I use similar techniques blending different exposures or just different
conversions - in PS - although less complicated - in order to get what I
want. My problem is burned out high lights. So I underexpose. Getting the
colours right later often requires some work.
Regards
Jens

Jens Bladt
http://www.jensbladt.dk

-----Oprindelig meddelelse-----
Fra: Patrice LACOUTURE (GMail) [mailto:[EMAIL PROTECTED]
Sendt: 14. januar 2006 00:02
Til: [email protected]
Emne: Re: PESO Pano #5 (from last years big drive)


Rob Studdert Thu, 12 Jan 2006 05:05:31 -0800
> [...about pano of The Gawler Ranges...]
>
Great picture, Rob. Crisp and contrasty all over the place, except at
the rightmost 3rd, but well, there must be a place on the picture where
the sun is in the back. In this case, fortunately it's the least
interesting place in your image, and it doesn't show much.
> The image spans a view of approximately 230° x 80° and as such given the
high
> contrast of the scene the sky is somewhat burnt out in parts. The beauty
is
> that I have plenty of scope now to crop plus I could potentially repair
the sky
> if I had the time or patience.
>
I faced the same issue a while ago with a pano picture. (I did a post
here a few months ago as a PESO submission).

http://www.lacouture.nom.fr/gallery/v/PESO/Bertagne002-small.jpg.html
(be sure you see it in "full size", which is actuall reduced to 50%)

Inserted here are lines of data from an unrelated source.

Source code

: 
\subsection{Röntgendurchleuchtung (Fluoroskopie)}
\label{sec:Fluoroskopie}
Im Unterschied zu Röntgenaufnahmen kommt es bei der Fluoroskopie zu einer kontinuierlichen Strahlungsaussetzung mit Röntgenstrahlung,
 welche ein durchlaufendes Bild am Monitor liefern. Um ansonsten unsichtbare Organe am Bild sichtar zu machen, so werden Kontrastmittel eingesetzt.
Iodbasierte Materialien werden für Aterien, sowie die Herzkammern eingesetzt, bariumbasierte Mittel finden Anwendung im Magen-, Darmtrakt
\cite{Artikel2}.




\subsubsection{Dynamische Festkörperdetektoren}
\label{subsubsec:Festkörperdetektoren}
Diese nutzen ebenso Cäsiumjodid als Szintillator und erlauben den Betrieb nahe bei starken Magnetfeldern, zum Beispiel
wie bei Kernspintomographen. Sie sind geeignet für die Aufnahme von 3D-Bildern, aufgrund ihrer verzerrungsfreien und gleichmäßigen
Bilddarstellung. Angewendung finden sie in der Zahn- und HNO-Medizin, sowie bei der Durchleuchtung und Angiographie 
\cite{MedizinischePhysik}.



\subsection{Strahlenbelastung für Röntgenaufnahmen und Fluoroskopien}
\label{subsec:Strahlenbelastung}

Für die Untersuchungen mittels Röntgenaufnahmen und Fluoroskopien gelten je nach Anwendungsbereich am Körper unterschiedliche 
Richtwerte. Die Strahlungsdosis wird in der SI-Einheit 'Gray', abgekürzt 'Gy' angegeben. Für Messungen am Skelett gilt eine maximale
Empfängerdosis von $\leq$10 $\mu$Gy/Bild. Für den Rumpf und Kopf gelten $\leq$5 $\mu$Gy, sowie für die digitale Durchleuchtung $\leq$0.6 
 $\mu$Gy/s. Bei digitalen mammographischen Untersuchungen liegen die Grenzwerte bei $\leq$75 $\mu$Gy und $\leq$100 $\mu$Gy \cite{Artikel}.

I wanted to have the sun in the frame, and be well-exposed all over the
frame.
I sorted out the thing at shooting time, by doing two exposures of the
whole pano, one measured for the sun, the other measured for the other
direction (on tripod, of course).
Then used Hugin to stitch the two panos at the same time (as a single
pano, output as multiple TIFFs), then enblended into a separate pano for
each exposure. Then I merged these two panos with PS using appropriate
layers and masks.

Shooting raw greatly helped fine-tuning the two exposures for a good blend.

I'm not completely happy with it, as there is still some hint of the 2
exposures blending. However it's still much better than what I would
have achieved with a single exposure.

Not sure this helps with your image, but might for a future one.